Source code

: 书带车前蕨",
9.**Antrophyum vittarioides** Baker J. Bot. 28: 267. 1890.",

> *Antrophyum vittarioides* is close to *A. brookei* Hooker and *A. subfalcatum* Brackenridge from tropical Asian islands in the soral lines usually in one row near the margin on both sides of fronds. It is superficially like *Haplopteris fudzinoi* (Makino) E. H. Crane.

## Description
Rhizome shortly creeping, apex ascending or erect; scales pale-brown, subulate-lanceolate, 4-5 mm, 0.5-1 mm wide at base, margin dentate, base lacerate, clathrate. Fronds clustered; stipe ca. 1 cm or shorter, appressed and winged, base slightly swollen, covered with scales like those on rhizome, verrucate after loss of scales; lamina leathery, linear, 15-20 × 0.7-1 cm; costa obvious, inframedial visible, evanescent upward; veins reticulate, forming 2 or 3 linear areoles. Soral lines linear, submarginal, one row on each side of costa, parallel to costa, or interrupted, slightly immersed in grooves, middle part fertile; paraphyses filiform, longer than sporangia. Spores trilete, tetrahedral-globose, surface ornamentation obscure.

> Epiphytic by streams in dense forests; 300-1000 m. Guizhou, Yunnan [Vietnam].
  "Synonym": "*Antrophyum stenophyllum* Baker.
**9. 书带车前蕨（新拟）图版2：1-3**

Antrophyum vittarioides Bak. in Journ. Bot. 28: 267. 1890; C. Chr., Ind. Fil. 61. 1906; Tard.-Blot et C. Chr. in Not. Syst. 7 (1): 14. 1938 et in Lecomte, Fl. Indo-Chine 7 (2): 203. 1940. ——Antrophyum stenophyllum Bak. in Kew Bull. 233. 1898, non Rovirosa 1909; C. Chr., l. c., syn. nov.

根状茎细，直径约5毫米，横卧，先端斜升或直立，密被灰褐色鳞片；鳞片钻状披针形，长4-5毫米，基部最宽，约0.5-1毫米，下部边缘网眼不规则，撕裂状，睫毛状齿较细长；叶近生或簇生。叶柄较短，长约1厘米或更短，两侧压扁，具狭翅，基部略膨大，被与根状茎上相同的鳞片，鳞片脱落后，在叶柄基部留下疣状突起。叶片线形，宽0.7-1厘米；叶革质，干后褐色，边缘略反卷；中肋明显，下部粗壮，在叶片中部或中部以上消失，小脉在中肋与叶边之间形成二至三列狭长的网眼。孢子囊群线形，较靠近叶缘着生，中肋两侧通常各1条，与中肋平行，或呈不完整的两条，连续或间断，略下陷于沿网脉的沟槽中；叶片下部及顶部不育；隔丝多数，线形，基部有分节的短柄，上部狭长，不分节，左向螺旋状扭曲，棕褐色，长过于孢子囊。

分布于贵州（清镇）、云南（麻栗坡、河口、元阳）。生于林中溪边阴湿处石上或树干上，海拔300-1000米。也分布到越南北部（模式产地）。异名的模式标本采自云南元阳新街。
++++++
-- WHAT YOU HAVE TO DO --
The reply should consist of one number, the count of lines above with the string "stenophyllum" in them.

-- ANSWER FOR THE TASK --
2